For years my Grandma has been clipping recipes from all sorts of sources (the Milwaukee Journal-Sentinel, Parade magazine, Relish magazine, Penzey’s magazine etc.) and sending them to me. I pull out the ones I find immediately interesting and save the ones I don’t with the idea that my tastes are always changing and maybe some day I’ll find that particular recipe interesting. I have an entire drawer in guest bedroom night stand dedicated to the recipes I find interesting. And the drawer is mega-wide. I must have hundreds of clipped magazines in that drawer organized into piles such as “cookies” or “cakes” or “pies” or “Thanksgiving.”
I have all these eggs in my fridge right now. Winco had eggs on sale (a dozen for $.99) a few weeks ago and I bought three-dozen thinking I would be eating a lot of eggs, I suppose. But I haven’t been. So I’ve been trying to think of something to knock off a few eggs here and there and cookies will usually knock off one or two if you make a standard batch. So I began sifting through my piles of recipes to look for some good-looking and easy cookie recipes. I found this one. Oatmeal cookies are not a cookie I’d normally gravitate toward but I loved the simplicity of the recipe. Plus I figured these would be cookies I could easily share with coworkers.
ingredients.
- 2 c. rolled old-fashioned oats
- 2 ½ c. flour (I used cake flour)
- 1 T. baking powder
- 1 tsp. baking soda
- 1 tsp. salt
- 2 tsp. ground cinnamon
- 1 tsp. ground nutmeg
- 1 c. (2 sticks) butter, browned, cooled
- 1 c. packed brown sugar
- ½ c. sugar
- 2 large eggs, room temperature
- 1 tsp. vanilla extract
- ½ c. butterscotch chips (optional)
- ½ c. cinnamon chips (optional)
- 2 c. powdered sugar
- 5 T. milk
directions.
- Preheat oven to 350 degrees. Butter two cookie sheets. (I used parchment paper instead…)

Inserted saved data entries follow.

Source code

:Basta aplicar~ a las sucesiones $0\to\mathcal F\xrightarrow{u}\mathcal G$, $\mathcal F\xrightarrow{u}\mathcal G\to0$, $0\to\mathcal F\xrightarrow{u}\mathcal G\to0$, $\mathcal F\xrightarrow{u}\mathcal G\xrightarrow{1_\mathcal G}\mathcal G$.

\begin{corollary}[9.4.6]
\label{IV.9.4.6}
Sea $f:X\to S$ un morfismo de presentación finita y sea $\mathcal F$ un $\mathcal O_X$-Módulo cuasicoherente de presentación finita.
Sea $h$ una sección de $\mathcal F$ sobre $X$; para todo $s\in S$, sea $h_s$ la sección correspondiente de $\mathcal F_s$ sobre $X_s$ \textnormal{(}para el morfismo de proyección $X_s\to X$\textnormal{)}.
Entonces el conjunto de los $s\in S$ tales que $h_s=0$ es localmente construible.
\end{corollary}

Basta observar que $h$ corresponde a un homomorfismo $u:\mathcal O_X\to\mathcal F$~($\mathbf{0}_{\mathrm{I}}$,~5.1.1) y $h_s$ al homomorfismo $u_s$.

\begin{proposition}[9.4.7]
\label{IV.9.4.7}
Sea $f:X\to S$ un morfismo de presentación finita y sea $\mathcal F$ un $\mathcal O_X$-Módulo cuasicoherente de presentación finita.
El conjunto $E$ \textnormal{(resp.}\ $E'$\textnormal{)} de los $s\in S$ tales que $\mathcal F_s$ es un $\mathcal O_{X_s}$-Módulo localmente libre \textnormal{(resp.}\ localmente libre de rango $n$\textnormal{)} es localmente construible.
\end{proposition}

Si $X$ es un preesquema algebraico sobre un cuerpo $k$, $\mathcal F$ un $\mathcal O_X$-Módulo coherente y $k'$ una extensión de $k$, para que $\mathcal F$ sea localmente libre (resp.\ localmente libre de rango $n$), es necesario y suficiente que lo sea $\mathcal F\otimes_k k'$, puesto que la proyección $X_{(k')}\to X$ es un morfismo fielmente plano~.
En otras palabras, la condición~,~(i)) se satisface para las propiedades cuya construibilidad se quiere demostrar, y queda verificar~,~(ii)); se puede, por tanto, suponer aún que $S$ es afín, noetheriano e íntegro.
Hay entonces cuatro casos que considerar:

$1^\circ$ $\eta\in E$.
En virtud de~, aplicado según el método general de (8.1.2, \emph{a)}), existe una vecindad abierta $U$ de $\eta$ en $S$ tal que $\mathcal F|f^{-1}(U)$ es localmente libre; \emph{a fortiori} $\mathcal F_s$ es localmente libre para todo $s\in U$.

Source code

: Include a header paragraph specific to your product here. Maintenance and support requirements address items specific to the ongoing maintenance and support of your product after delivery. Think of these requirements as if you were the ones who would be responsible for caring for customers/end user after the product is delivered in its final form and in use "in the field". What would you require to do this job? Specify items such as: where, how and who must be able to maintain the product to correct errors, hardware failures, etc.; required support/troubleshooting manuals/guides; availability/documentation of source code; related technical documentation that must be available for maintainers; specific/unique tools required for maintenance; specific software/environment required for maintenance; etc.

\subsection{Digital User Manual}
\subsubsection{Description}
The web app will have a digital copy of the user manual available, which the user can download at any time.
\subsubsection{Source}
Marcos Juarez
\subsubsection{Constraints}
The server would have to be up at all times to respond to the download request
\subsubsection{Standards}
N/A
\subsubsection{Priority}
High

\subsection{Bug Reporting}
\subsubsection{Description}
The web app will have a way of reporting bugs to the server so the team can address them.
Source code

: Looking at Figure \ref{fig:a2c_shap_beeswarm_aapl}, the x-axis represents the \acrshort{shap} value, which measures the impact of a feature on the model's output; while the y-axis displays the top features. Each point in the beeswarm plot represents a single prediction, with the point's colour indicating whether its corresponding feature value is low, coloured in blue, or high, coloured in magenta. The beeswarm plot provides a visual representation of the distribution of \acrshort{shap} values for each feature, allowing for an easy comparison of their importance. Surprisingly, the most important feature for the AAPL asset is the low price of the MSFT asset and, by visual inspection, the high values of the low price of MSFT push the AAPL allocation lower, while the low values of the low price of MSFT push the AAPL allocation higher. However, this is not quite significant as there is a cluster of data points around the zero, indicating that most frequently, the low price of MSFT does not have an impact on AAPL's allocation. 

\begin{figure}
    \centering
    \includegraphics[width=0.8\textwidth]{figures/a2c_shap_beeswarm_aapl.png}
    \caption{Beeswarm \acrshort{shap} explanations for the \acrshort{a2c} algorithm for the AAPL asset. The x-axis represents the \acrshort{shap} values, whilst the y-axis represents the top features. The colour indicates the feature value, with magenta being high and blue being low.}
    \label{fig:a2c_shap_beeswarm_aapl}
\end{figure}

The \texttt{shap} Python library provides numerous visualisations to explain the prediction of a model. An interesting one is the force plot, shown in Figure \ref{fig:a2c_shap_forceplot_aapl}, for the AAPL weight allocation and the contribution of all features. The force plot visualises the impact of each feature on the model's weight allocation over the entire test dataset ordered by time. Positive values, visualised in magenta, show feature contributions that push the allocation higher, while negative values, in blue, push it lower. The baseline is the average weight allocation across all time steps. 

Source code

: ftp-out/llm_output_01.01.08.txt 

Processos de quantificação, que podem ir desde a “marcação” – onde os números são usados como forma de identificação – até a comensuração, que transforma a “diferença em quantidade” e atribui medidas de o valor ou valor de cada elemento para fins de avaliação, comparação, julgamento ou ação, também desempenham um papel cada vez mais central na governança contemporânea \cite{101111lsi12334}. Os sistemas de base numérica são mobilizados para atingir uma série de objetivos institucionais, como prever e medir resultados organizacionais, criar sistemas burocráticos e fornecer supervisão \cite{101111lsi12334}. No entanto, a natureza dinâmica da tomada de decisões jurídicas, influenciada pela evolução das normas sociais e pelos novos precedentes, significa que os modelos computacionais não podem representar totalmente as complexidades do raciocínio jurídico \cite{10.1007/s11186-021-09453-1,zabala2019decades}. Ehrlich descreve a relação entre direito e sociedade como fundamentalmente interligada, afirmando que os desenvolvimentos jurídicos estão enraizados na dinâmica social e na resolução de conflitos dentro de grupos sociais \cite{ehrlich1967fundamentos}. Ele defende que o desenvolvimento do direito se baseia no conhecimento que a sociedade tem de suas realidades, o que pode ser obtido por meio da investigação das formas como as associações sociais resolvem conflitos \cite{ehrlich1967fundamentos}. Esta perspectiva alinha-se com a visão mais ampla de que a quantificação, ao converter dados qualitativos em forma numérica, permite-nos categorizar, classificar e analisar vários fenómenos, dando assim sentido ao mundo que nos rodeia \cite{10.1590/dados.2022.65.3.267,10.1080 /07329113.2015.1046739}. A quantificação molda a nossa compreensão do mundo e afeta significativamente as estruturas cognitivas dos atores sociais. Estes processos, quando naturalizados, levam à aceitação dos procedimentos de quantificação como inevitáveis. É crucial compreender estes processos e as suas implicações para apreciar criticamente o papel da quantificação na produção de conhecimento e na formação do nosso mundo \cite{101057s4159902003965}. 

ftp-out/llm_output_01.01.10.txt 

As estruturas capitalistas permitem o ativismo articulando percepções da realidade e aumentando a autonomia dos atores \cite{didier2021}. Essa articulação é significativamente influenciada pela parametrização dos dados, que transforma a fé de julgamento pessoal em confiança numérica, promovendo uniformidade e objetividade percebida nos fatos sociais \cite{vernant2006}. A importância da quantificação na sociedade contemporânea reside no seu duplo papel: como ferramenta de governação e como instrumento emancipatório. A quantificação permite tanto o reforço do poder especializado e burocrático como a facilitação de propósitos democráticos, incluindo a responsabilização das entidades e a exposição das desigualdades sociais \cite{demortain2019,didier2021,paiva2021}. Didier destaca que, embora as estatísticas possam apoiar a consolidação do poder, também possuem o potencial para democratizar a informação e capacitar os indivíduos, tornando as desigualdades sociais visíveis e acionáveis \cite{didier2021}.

- Brown your butter. In a small saucepan melt butter over medium low heat until it bubbles, the bubbles subside and then browned bits begin to float to the top. Don’t remove from the heat immediately but don’t let the butter burn either. Set aside to cool.

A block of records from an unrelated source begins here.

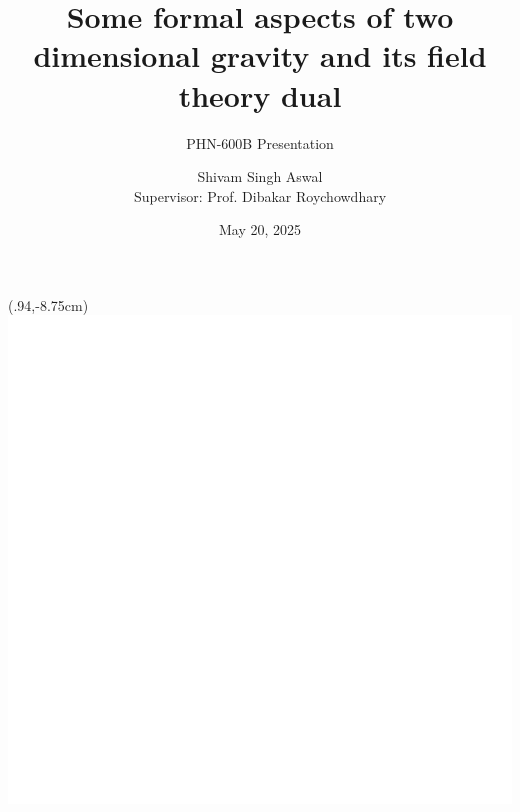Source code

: \documentclass[10pt, compress]{beamer}
\title{Some formal aspects of two dimensional gravity and its field theory dual}
\subtitle{PHN-600B Presentation}
\author{
    Shivam Singh Aswal\\[0.3cm] 
    {\scriptsize Supervisor: Prof. Dibakar Roychowdhary}
    }
\date{{\scriptsize May 20, 2025} \vspace{3em}}
\institute{\url{shivam_sa@ph.iitr.ac.in}}
\begin{document}
{
\begin{frame}[plain,t]%
\titlepage
\begin{textblock*}{200mm}(.94\textwidth,-8.75cm)
\includegraphics[height=.98cm]{logo_white.png}
\end{textblock*}
\end{frame}
}











\end{document}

- In a large bowl, mix oats, flour, salt, baking powder, baking soda, cinnamon and nutmeg.
- In another large bowl, beat together the melted butter and sugars. Add eggs, one at a time and vanilla. Mix in the dry oat mixture, stirring until thoroughly combined. Add in chips, if using.

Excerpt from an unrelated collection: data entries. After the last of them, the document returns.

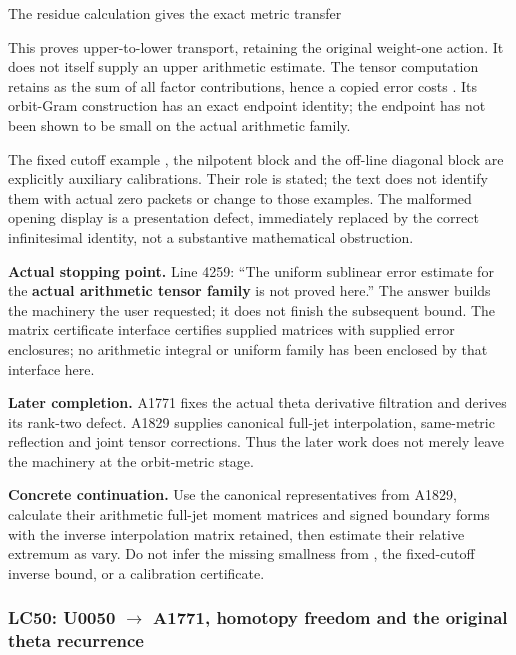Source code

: The residue calculation \protect{} gives the exact metric
transfer


This proves upper-to-lower transport, retaining the original weight-one
action. It does not itself supply an upper arithmetic estimate. The
tensor computation retains \protect{} as the sum of all
\protect{} factor contributions, hence a copied error costs
\protect{}. Its orbit-Gram construction has an exact
endpoint identity; the endpoint has not been shown to be small on the
actual arithmetic family.

The fixed cutoff example \protect{}, the nilpotent block
and the off-line diagonal block are explicitly auxiliary calibrations.
Their role is stated; the text does not identify them with actual zero
packets or change \protect{} to those examples. The malformed
opening display \protect{} is a presentation
defect, immediately replaced by the correct infinitesimal identity, not
a substantive mathematical obstruction.

\textbf{Actual stopping point.} Line 4259: ``The uniform sublinear error
estimate for the \textbf{actual arithmetic tensor family} is not proved
here.'' The answer builds the machinery the user requested; it does not
finish the subsequent bound. The matrix certificate interface certifies
supplied matrices with supplied error enclosures; no arithmetic integral
or uniform family has been enclosed by that interface here.

\textbf{Later completion.} A1771 fixes the actual theta derivative
filtration and derives its rank-two defect. A1829 supplies canonical
full-jet interpolation, same-metric reflection and joint tensor
corrections. Thus the later work does not merely leave the machinery at
the orbit-metric stage.

\textbf{Concrete continuation.} Use the canonical representatives from
A1829, calculate their arithmetic full-jet moment matrices and signed
boundary forms with the inverse interpolation matrix retained, then
estimate their relative extremum as \protect{} vary. Do not
infer the missing smallness from \protect{}, the fixed-cutoff
inverse bound, or a calibration certificate.

\subsubsection{\texorpdfstring{LC50: U0050
\allowbreak{}\ensuremath{→}\allowbreak{} A1771, homotopy freedom and the
original theta
recurrence}{LC50: U0050  A1771, homotopy freedom and the original theta recurrence}}\label{TranscriptLedgerStage:lc50-u0050-a1771-homotopy-freedom-and-the-original-theta-recurrence}

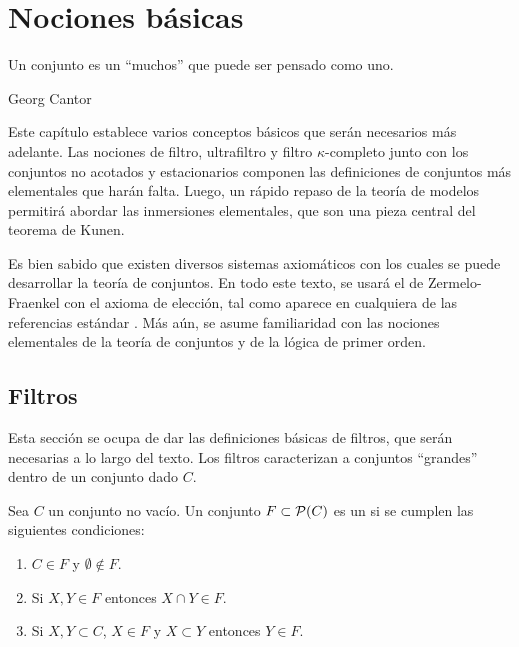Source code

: \fi
\ifbasicos
\chapter{Nociones básicas}
\thispagestyle{empty}

\epigraph
{
    Un conjunto es un “muchos” que puede ser pensado como uno.
}
{Georg Cantor \autocite[3]{ivorra_teoria_2022}}

Este capítulo establece varios conceptos básicos que serán necesarios
más adelante. Las nociones de filtro, ultrafiltro y filtro $\kappa$-completo
junto con los conjuntos no acotados y estacionarios componen las definiciones de
conjuntos más elementales que harán falta.
Luego, un rápido repaso de la teoría de modelos permitirá abordar las inmersiones
elementales, que son una pieza central del teorema de Kunen.

Es bien sabido que existen diversos sistemas axiomáticos
con los cuales se puede desarrollar la teoría de conjuntos.
En todo este texto, se usará el de Zermelo-Fraenkel con el axioma de elección, tal como
aparece en cualquiera de las referencias estándar \autocite{kunen_set_2013,jech_set_2003}.
Más aún, se asume familiaridad con las nociones elementales de la teoría de conjuntos
y de la lógica de primer orden.

\section{Filtros}

Esta sección se ocupa de dar las definiciones básicas de filtros,
que serán necesarias a lo largo del texto.
Los filtros caracterizan a conjuntos ``grandes'' dentro
de un conjunto dado $C$.

\begin{defi}
    Sea $C$ un conjunto no vacío. Un conjunto $F\subset \pwset{C}$ es un
     si se cumplen las siguientes condiciones:
    \begin{enumerate}[label=(\roman*)]
        \item $C\in F$ y $\emptyset\notin F$.
        \item Si $X,Y\in F$ entonces $X\cap Y\in F$.
        \item Si $X,Y\subset C$, $X\in F$ y $X\subset Y$ entonces $Y\in F$.
    \end{enumerate}
\end{defi}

- Drop heaping tablespoons onto prepared cookie sheets. Bake in preheated oven 14 to 16 minutes, or until browned, rotating halfway through. Let cookies rest on the baking sheets 5 minutes before moving to a wire rack to cool completely.
- Once cookies are completely cooled, whisk together the powdered sugar and milk until smooth. Generously frost each cookie.
So here’s what I changed about the recipe. The recipe called for melted butter so I decided to brown the butter. I always feel like browning the butter in any recipe that calls for melted butter makes the recipe that much butter. I added salt and vanilla because both ingredients seemed inconspicuously missing. I also believe every recipe should have call for salt in some capacity. I also decided to add some butterscotch and cinnamon chips because … I like the idea of a cookie containing some sort of “chip” as opposed to not.
I decided I was glad that I added the salt because you frost the cookies with a glaze. There’s so much sugary sweetness in the glaze (and the cookie!) you need the added salt to contrast. I probably would have added a touch more flour to these cookies to get them a bit thicker were I to make them again. Normally I never put the exact amount of flour into a cookie per the recipe directions. I always, always add additional flour until I get the consistency of dough that I like (slightly stiff, not sticky). Not sure why I didn’t this time, but I didn’t. The cookies flattened a wee bit more than I would have liked but they aren’t pancake-thin (or crepe-thin, rather) so I wasn’t totally annoyed.